Instructions for the task
Using the data below, copy each line that includes the word "above".

** Opening Dataset records block **

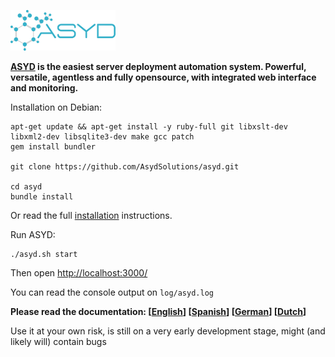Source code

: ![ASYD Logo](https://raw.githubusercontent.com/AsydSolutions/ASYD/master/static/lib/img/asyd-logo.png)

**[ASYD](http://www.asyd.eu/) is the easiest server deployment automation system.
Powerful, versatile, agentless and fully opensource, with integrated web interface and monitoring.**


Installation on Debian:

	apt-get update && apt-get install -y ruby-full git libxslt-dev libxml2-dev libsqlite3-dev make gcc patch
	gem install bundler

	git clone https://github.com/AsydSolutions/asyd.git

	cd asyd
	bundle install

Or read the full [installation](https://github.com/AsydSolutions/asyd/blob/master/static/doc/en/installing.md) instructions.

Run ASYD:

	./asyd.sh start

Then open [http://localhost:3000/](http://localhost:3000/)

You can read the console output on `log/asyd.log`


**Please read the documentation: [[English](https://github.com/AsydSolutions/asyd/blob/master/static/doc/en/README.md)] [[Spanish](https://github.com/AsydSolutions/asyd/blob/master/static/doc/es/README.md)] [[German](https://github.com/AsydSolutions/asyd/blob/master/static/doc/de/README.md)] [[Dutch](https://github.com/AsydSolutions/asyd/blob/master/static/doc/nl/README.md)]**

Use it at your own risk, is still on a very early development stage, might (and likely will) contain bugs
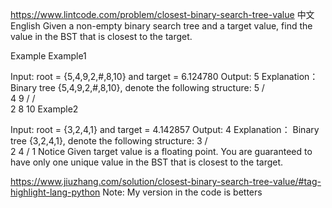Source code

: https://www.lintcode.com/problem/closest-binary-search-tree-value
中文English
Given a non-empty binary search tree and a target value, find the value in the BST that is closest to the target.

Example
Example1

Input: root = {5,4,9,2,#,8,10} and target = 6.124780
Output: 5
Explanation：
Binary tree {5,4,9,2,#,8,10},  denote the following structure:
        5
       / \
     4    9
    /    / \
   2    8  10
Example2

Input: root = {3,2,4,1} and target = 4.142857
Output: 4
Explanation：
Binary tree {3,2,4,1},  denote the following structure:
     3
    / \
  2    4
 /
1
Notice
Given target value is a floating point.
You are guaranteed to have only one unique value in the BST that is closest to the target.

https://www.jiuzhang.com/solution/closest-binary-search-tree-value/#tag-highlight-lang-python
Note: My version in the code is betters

** Closing Dataset records block **
** Opening Dataset records block **

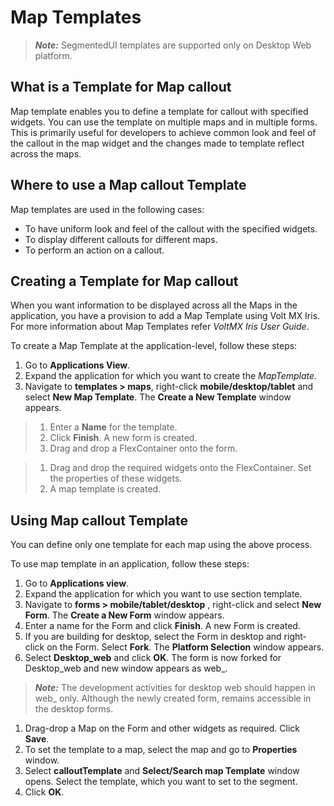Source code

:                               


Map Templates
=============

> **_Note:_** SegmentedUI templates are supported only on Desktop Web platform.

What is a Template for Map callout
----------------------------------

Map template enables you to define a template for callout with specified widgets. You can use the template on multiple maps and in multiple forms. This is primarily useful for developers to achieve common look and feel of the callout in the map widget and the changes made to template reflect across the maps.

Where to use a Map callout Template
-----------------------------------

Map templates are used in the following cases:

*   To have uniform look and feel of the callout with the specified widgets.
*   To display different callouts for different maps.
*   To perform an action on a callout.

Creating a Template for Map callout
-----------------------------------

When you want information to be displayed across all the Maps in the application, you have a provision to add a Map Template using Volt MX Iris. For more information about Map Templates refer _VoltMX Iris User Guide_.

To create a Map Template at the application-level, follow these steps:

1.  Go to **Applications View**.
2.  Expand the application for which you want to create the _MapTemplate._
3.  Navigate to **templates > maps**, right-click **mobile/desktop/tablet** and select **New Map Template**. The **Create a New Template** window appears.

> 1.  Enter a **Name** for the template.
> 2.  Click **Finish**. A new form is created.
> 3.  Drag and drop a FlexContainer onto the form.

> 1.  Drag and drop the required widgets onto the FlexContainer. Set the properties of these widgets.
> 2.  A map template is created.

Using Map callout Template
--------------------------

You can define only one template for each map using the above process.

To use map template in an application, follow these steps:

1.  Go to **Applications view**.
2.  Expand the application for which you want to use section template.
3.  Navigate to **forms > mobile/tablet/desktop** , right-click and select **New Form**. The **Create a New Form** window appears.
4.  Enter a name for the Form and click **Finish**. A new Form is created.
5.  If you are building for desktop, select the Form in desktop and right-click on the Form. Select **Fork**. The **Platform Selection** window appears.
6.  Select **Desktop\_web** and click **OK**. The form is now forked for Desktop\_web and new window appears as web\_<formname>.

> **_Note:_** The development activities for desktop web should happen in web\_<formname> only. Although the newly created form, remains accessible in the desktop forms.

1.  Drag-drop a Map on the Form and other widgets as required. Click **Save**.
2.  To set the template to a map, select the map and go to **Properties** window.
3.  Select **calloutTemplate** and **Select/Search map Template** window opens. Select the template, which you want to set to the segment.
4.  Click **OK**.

** Closing Dataset records block **
** Opening Dataset records block **

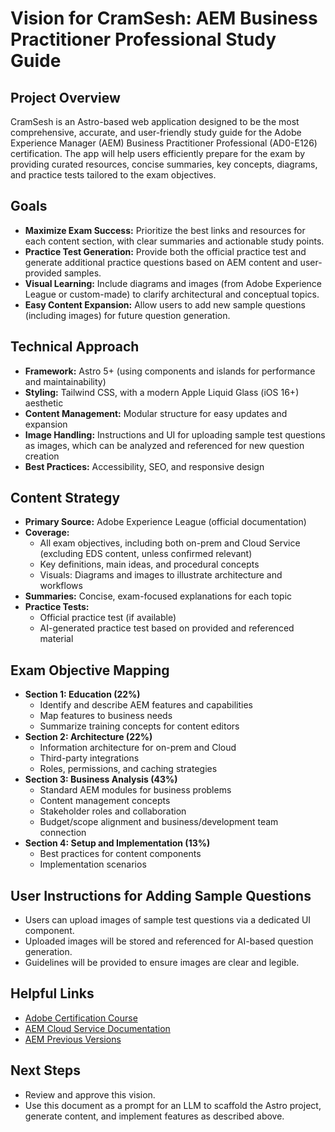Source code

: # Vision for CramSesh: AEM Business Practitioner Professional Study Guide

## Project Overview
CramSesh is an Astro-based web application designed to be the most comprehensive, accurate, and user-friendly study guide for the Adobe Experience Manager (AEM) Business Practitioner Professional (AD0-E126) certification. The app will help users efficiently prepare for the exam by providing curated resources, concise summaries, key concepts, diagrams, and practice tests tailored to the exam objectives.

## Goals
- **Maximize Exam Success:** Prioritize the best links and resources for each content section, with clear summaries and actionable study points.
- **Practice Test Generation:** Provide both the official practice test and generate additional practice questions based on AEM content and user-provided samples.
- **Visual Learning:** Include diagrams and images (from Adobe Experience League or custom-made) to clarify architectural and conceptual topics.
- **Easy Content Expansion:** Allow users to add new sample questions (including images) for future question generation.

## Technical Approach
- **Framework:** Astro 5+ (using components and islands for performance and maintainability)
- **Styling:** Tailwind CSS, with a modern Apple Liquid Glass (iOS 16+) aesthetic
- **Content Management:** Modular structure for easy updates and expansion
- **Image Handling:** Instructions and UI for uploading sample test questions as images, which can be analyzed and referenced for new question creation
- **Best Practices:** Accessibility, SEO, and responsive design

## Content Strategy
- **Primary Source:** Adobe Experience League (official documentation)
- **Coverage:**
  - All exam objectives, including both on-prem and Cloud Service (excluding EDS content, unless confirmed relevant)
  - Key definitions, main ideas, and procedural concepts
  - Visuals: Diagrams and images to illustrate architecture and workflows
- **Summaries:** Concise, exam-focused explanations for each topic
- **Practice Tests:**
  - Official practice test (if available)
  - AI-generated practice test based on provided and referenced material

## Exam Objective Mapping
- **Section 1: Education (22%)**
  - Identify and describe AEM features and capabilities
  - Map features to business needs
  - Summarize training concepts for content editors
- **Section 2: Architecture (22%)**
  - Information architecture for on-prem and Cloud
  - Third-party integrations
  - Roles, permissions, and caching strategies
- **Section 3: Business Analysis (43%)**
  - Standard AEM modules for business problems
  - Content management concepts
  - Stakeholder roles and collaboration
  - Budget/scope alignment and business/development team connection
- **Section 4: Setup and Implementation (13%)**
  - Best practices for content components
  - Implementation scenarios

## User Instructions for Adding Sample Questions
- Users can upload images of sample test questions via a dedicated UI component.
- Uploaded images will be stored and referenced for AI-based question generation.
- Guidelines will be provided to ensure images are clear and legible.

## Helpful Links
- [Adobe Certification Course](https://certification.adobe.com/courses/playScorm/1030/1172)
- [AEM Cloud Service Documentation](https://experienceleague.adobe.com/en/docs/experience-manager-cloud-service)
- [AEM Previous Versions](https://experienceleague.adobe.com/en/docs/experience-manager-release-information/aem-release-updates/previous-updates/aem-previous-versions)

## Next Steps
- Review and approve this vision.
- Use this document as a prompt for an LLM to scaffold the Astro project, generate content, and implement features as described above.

** Closing Dataset records block **

Exercise solution
You can define only one template for each map using the above process.
- Use this document as a prompt for an LLM to scaffold the Astro project, generate content, and implement features as described above.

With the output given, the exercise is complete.